[Stored records]
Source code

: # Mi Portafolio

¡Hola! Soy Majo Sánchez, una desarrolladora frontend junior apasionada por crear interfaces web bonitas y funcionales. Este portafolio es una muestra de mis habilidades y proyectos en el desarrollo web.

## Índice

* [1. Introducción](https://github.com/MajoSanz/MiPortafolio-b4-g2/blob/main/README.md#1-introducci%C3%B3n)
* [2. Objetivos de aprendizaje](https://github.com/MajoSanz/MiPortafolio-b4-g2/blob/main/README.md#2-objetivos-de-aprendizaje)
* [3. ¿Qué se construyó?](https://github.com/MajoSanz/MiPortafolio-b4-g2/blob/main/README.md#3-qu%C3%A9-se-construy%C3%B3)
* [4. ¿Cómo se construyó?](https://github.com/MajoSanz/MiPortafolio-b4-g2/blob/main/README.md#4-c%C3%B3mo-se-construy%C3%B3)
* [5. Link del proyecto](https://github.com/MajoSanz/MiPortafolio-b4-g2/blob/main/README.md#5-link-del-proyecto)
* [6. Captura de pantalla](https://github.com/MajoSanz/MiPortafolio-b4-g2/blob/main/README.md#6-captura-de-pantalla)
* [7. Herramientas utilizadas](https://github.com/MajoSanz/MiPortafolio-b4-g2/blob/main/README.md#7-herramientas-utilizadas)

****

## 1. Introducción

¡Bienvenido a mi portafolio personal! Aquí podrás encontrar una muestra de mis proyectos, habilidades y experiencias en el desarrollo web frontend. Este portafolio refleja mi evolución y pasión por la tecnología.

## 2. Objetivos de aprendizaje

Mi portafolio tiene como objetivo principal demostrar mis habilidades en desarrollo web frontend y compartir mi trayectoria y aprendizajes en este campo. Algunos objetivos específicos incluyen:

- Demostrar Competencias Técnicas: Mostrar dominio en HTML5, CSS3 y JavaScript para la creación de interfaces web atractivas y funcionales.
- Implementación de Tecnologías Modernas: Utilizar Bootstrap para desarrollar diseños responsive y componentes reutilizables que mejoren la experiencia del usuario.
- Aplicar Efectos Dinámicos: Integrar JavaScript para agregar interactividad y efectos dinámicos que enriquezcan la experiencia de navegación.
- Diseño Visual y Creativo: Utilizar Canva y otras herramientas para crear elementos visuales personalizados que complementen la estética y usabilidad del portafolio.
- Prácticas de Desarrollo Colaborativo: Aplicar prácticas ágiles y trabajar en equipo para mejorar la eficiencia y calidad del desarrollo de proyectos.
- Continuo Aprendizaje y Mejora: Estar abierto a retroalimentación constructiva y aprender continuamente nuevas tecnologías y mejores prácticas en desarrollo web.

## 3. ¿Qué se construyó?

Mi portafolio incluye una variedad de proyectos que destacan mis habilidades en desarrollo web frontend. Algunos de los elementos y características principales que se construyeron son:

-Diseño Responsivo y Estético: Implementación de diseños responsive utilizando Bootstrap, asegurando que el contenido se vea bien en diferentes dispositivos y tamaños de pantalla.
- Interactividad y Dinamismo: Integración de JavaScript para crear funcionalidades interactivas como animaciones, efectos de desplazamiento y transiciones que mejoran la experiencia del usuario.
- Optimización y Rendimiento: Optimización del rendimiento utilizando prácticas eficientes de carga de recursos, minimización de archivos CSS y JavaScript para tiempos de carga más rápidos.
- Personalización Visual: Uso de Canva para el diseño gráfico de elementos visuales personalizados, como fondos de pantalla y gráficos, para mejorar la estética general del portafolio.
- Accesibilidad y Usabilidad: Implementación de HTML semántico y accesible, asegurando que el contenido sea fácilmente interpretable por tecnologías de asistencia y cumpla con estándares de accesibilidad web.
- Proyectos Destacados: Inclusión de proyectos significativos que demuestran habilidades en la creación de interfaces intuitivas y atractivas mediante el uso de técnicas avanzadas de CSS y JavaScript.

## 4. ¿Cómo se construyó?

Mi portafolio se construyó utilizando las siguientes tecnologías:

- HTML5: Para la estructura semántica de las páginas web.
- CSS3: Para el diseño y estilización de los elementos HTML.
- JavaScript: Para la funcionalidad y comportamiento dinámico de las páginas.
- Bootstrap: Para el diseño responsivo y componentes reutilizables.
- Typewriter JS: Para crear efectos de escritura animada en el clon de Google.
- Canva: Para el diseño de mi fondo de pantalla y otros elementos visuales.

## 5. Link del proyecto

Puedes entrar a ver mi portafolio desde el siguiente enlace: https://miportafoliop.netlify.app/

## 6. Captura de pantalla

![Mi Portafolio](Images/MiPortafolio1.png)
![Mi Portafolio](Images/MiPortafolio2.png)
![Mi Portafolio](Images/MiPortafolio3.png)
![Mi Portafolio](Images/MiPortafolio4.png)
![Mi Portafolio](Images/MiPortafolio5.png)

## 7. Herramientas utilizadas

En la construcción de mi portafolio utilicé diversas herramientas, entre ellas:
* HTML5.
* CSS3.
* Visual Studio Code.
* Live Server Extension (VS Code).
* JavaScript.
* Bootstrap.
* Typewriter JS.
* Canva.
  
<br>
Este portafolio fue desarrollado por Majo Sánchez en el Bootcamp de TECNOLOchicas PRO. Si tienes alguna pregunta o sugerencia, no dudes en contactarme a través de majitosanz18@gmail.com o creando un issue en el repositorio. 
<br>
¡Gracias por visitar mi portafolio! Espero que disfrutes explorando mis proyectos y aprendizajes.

- [To do]:
Only the lines that contain the string "reutilizables" should be copied from the entries above.

- [Written response]:
- Implementación de Tecnologías Modernas: Utilizar Bootstrap para desarrollar diseños responsive y componentes reutilizables que mejoren la experiencia del usuario.
- Bootstrap: Para el diseño responsivo y componentes reutilizables.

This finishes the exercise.